START Material to process
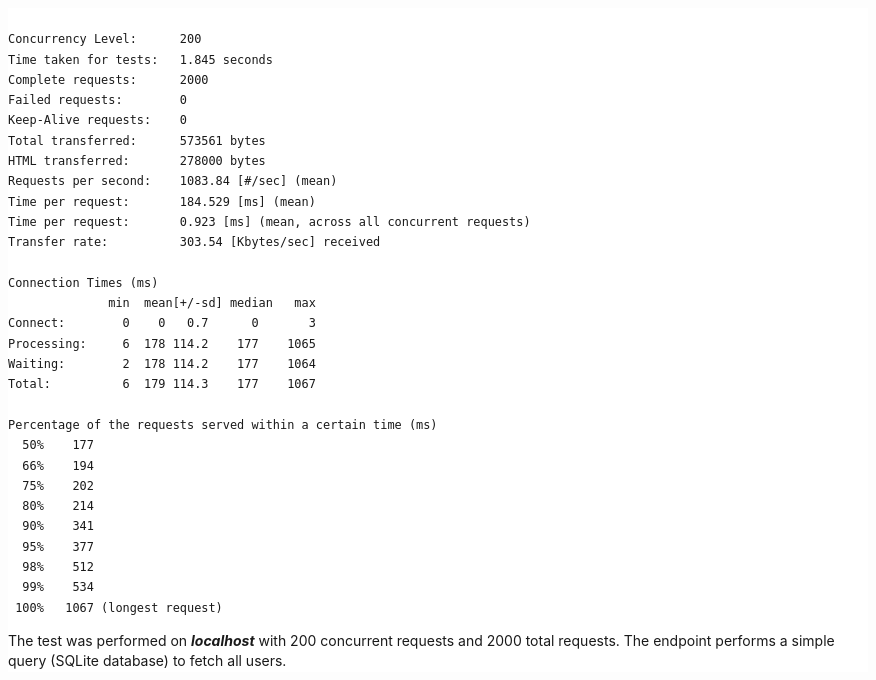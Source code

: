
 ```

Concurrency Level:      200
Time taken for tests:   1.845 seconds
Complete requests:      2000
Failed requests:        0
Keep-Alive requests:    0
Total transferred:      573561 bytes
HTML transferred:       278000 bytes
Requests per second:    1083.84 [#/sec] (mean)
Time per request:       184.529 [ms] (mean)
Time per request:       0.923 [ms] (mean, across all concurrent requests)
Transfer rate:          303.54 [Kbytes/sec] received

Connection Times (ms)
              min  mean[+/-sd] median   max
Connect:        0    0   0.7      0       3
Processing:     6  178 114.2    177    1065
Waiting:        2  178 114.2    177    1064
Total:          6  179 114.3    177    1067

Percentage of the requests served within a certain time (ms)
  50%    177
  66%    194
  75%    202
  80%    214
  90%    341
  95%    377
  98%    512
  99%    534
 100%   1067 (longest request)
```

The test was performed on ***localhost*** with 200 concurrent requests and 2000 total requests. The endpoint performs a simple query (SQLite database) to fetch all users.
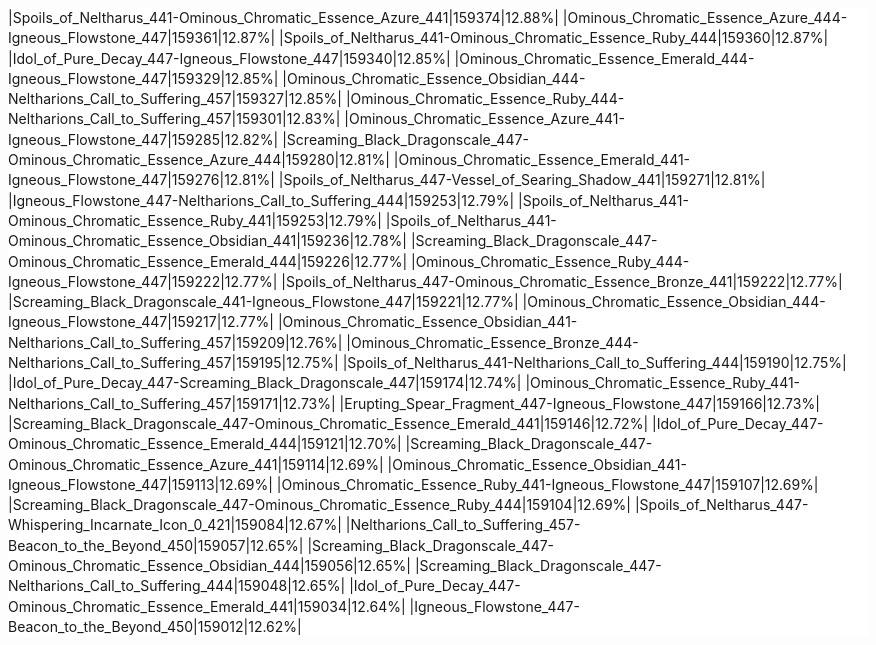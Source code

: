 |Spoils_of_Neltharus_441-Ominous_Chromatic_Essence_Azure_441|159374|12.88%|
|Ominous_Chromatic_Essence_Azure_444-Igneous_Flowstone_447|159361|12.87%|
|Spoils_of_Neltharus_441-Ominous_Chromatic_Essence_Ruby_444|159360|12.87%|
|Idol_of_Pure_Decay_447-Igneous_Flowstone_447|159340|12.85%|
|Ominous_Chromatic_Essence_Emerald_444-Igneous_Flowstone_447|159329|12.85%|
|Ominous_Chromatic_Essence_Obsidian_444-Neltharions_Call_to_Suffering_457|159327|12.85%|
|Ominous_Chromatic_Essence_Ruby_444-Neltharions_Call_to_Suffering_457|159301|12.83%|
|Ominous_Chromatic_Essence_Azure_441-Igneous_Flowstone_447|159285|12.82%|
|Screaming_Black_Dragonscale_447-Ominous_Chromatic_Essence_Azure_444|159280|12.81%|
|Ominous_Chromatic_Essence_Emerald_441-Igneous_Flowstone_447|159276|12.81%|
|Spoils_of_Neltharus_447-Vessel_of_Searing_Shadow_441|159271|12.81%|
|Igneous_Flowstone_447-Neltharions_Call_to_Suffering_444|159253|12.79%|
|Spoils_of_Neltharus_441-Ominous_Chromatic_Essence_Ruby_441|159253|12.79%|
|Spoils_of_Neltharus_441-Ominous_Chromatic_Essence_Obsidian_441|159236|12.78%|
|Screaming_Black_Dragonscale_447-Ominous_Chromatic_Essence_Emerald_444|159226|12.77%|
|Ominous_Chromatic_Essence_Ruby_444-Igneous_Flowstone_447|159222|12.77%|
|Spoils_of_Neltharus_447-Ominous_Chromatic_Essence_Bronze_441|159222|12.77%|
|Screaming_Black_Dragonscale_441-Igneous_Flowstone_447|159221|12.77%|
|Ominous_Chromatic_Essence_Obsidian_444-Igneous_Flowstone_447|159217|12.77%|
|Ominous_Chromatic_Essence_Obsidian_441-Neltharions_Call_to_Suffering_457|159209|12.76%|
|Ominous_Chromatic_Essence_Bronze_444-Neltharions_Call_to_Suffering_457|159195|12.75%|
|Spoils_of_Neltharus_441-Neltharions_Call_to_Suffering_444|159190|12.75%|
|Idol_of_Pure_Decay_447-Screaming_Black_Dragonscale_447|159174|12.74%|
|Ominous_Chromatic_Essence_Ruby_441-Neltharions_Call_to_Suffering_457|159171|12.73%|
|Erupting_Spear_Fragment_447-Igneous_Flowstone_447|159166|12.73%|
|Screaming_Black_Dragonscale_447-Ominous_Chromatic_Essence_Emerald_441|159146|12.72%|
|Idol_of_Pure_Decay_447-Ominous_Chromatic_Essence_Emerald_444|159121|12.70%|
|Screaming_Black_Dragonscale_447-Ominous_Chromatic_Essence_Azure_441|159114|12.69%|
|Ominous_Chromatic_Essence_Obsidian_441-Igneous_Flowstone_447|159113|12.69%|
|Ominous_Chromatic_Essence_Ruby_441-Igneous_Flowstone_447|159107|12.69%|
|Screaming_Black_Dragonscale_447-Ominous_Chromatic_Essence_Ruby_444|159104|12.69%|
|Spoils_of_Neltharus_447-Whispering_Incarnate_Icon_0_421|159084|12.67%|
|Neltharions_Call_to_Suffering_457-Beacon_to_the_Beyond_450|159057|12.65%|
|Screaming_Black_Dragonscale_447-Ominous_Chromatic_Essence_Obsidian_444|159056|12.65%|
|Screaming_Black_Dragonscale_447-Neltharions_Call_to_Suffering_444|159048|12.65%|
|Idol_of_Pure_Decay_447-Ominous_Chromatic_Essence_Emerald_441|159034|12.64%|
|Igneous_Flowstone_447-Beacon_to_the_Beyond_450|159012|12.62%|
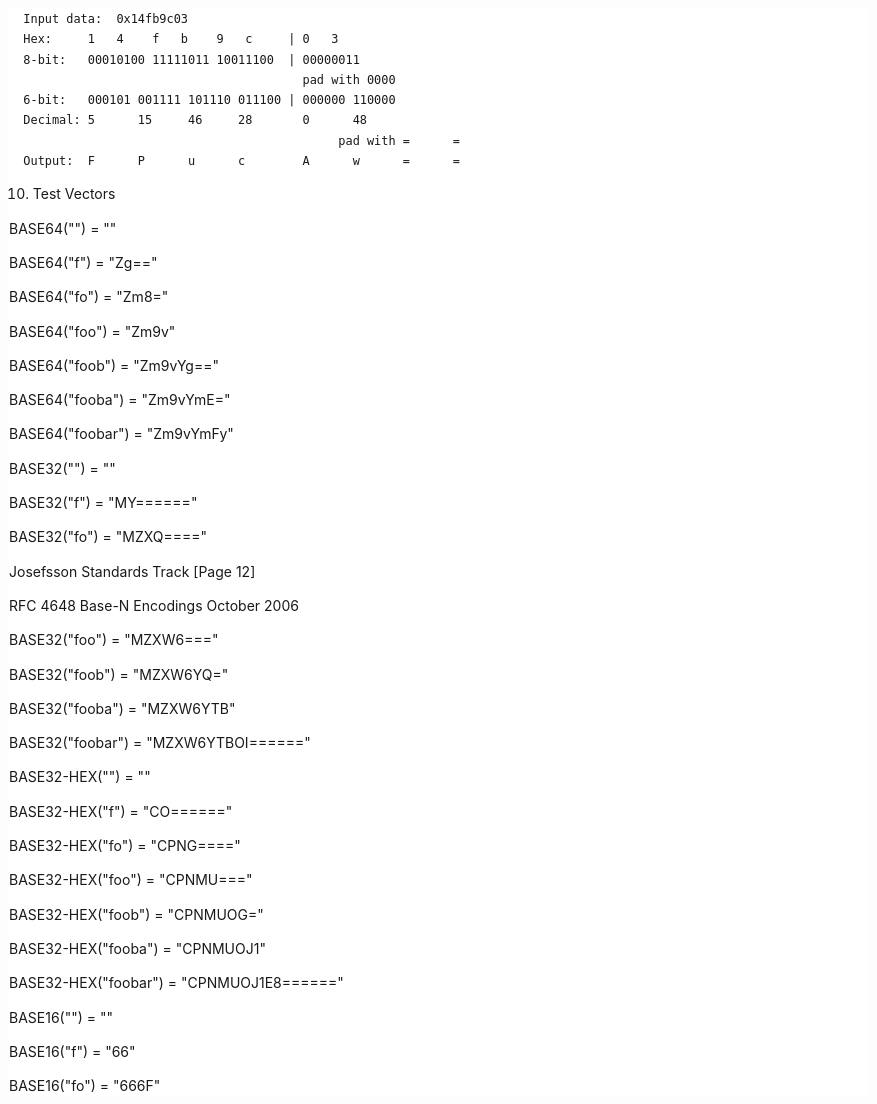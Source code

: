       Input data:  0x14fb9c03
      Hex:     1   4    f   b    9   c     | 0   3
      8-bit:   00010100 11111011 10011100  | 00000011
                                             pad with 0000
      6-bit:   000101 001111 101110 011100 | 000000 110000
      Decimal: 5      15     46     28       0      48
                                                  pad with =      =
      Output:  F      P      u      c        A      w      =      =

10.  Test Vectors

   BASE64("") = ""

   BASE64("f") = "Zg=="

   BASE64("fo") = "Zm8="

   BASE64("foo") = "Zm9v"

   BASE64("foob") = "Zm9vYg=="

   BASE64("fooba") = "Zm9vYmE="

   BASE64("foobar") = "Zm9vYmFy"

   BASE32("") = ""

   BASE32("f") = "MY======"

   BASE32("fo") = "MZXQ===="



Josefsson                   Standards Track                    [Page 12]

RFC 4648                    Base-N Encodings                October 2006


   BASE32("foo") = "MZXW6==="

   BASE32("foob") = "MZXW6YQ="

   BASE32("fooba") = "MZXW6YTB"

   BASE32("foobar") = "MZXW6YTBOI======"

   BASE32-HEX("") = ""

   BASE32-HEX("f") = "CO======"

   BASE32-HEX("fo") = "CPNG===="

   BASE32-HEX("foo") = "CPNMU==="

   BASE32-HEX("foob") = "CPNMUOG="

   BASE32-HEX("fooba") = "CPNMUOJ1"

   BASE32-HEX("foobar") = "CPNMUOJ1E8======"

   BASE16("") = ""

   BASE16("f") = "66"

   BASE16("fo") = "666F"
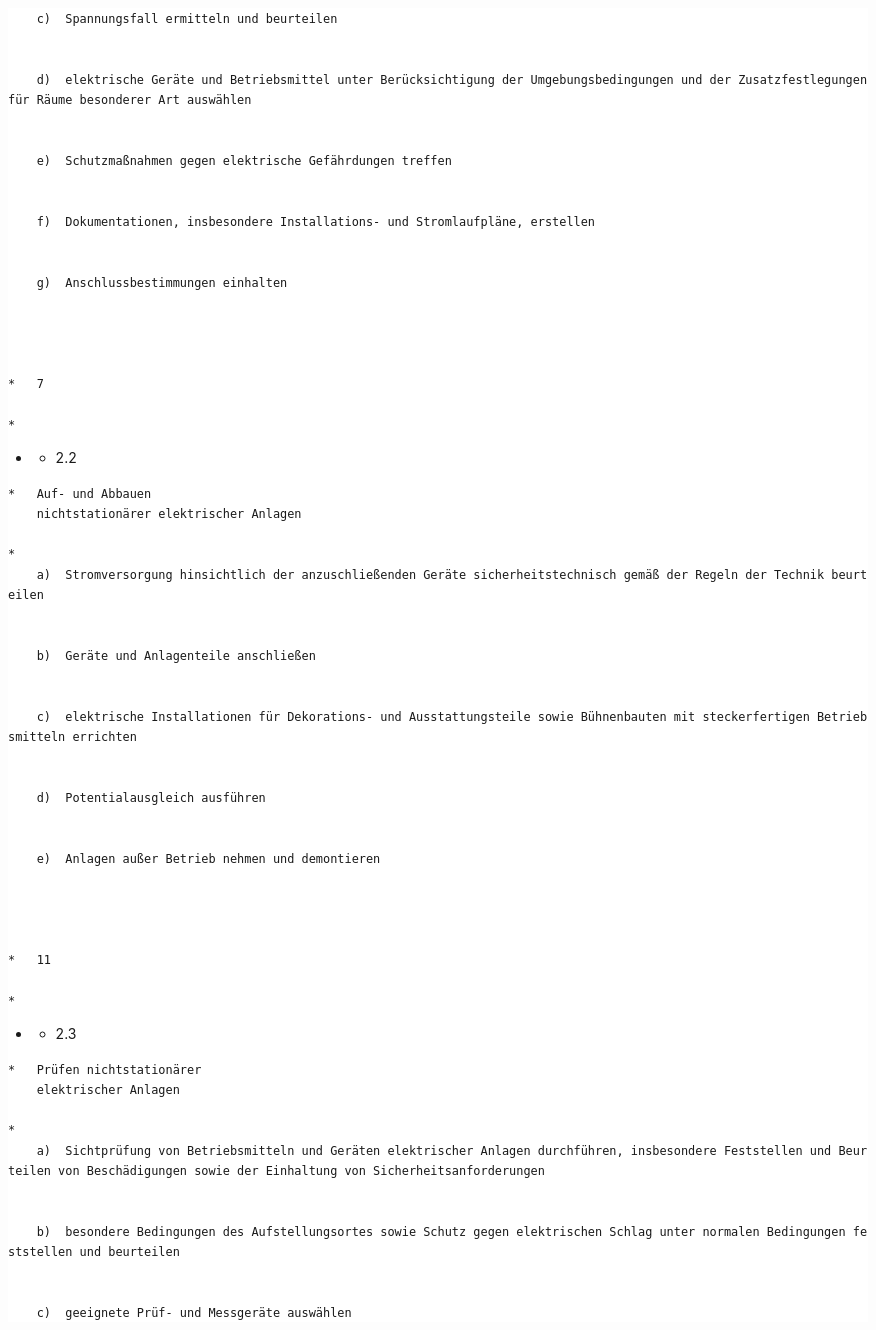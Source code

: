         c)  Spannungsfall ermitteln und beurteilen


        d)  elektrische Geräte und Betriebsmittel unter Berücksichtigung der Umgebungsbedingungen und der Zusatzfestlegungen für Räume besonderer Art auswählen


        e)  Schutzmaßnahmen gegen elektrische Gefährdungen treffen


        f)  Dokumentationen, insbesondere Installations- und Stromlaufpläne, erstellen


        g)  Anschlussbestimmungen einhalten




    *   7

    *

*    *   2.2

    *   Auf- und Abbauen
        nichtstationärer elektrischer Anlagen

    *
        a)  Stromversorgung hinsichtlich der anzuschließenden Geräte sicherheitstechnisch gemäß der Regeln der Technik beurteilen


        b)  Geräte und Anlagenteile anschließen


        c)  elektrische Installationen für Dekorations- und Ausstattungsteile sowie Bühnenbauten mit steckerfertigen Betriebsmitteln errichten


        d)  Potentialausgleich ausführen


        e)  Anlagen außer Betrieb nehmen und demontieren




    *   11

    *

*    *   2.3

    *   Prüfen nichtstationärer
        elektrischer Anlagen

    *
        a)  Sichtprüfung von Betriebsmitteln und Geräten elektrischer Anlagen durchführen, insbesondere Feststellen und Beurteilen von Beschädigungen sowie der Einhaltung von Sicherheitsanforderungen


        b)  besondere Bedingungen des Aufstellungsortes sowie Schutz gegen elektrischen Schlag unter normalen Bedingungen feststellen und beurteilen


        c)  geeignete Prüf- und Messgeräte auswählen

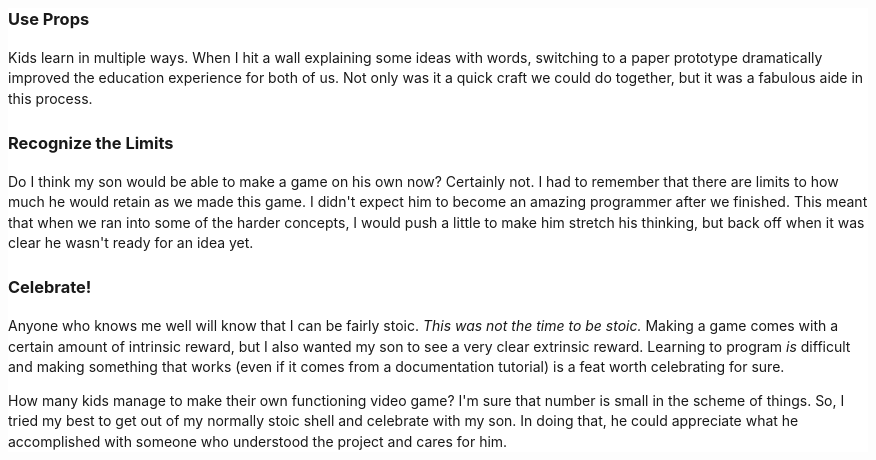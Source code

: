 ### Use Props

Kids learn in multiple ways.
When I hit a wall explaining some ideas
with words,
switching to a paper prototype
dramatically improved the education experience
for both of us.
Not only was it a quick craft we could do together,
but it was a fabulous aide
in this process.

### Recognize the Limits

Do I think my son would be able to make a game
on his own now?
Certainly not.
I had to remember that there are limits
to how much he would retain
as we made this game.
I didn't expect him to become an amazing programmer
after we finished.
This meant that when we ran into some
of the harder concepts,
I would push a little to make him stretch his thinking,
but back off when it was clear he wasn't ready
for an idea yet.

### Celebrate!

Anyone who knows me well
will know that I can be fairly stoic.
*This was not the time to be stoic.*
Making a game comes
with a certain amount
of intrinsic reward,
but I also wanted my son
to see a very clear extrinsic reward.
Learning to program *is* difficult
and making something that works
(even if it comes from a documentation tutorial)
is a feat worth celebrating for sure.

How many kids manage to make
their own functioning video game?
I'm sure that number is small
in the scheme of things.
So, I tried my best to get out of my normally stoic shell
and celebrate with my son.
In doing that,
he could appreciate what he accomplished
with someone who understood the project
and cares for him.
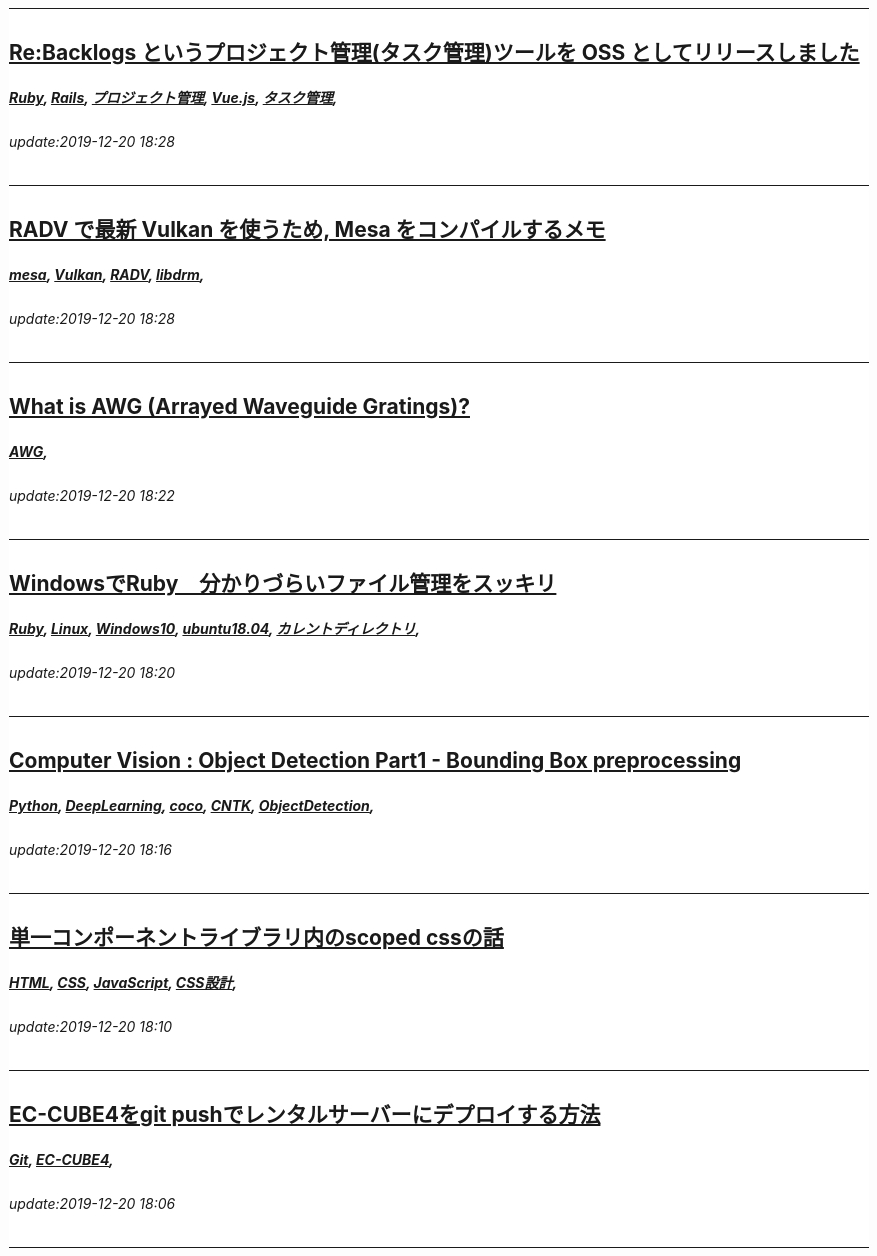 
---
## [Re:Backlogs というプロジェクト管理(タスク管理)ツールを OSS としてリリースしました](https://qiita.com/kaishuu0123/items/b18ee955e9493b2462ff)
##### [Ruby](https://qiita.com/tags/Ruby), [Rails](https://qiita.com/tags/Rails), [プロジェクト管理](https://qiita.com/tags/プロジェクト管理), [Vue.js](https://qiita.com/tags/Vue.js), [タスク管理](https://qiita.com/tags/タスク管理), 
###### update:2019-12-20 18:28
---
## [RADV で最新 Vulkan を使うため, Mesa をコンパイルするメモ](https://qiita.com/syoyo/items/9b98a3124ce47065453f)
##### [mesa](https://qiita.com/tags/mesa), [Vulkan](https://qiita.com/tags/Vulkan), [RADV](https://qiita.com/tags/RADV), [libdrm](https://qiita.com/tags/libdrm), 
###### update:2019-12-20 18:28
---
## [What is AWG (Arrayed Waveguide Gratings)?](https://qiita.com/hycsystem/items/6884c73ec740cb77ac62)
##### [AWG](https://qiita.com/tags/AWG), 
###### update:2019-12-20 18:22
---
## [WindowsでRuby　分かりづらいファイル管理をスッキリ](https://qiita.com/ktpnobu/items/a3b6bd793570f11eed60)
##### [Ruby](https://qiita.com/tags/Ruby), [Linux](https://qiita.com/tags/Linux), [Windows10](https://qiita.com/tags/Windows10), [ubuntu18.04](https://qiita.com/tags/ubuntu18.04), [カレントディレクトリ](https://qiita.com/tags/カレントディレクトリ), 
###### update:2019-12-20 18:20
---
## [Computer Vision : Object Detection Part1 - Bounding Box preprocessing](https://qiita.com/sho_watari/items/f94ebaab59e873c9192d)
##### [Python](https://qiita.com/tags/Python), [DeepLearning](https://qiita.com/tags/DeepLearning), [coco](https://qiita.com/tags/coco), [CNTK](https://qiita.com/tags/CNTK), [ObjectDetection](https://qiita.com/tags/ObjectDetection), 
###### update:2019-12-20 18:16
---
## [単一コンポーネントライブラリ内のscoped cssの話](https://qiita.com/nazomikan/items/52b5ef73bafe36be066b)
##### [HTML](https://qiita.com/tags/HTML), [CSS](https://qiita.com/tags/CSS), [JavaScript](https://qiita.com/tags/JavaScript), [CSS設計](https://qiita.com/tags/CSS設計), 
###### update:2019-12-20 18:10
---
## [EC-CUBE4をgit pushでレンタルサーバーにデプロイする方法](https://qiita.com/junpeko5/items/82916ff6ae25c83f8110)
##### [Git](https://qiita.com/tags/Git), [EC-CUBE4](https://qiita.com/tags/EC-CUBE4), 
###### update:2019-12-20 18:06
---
END Material to process
● **What you should do**:
Return each line of the entries that holds the string "game".

● **Response below**:
Do I think my son would be able to make a game
as we made this game.
Making a game comes
their own functioning video game?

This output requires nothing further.